Among the lines below, keep only those from the one containing "the $\HARM$ absorber." through the one containing "For squarefree $N$, the", and reproduce them exactly.

Top of Available data

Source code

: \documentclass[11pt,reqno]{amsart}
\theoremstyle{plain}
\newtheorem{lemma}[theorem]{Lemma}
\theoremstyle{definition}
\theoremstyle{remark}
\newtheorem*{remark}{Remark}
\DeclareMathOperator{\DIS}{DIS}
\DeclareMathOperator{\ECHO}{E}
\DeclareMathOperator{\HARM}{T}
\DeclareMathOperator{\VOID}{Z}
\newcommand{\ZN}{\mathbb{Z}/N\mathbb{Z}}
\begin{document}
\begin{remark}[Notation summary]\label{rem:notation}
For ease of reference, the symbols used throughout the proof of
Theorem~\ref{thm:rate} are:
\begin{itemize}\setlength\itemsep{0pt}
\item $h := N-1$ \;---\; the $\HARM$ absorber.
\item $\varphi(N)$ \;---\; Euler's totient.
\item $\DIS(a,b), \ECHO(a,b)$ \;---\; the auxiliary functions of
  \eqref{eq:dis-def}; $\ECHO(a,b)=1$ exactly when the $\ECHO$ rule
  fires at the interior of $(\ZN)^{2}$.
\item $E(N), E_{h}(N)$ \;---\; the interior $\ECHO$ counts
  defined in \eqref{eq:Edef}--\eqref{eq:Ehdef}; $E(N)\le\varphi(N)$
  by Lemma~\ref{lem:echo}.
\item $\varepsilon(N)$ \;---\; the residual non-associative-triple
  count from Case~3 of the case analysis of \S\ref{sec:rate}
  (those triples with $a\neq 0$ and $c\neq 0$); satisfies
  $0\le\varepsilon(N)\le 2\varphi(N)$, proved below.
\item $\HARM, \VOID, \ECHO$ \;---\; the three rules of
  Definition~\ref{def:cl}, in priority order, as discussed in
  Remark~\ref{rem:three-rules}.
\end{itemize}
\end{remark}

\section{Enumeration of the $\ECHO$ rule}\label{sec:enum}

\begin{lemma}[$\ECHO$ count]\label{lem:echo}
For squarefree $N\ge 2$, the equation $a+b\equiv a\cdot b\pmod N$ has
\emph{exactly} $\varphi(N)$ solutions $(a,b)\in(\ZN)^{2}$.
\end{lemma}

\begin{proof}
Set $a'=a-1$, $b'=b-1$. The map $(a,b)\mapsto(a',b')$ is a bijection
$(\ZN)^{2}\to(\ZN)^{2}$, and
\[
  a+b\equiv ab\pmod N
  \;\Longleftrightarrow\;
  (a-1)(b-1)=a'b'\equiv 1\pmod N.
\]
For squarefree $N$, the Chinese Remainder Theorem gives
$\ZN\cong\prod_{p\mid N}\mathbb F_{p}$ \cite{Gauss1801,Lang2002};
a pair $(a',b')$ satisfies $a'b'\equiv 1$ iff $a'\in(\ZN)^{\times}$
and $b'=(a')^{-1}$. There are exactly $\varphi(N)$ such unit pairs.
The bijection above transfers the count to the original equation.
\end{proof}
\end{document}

Bottom of Available data

* Exercise output *
\item $h := N-1$ \;---\; the $\HARM$ absorber.
\item $\varphi(N)$ \;---\; Euler's totient.
\item $\DIS(a,b), \ECHO(a,b)$ \;---\; the auxiliary functions of
  \eqref{eq:dis-def}; $\ECHO(a,b)=1$ exactly when the $\ECHO$ rule
  fires at the interior of $(\ZN)^{2}$.
\item $E(N), E_{h}(N)$ \;---\; the interior $\ECHO$ counts
  defined in \eqref{eq:Edef}--\eqref{eq:Ehdef}; $E(N)\le\varphi(N)$
  by Lemma~\ref{lem:echo}.
\item $\varepsilon(N)$ \;---\; the residual non-associative-triple
  count from Case~3 of the case analysis of \S\ref{sec:rate}
  (those triples with $a\neq 0$ and $c\neq 0$); satisfies
  $0\le\varepsilon(N)\le 2\varphi(N)$, proved below.
\item $\HARM, \VOID, \ECHO$ \;---\; the three rules of
  Definition~\ref{def:cl}, in priority order, as discussed in
  Remark~\ref{rem:three-rules}.
\end{itemize}
\end{remark}

\section{Enumeration of the $\ECHO$ rule}\label{sec:enum}

\begin{lemma}[$\ECHO$ count]\label{lem:echo}
For squarefree $N\ge 2$, the equation $a+b\equiv a\cdot b\pmod N$ has
\emph{exactly} $\varphi(N)$ solutions $(a,b)\in(\ZN)^{2}$.
\end{lemma}

\begin{proof}
Set $a'=a-1$, $b'=b-1$. The map $(a,b)\mapsto(a',b')$ is a bijection
$(\ZN)^{2}\to(\ZN)^{2}$, and
\[
  a+b\equiv ab\pmod N
  \;\Longleftrightarrow\;
  (a-1)(b-1)=a'b'\equiv 1\pmod N.
\]
For squarefree $N$, the Chinese Remainder Theorem gives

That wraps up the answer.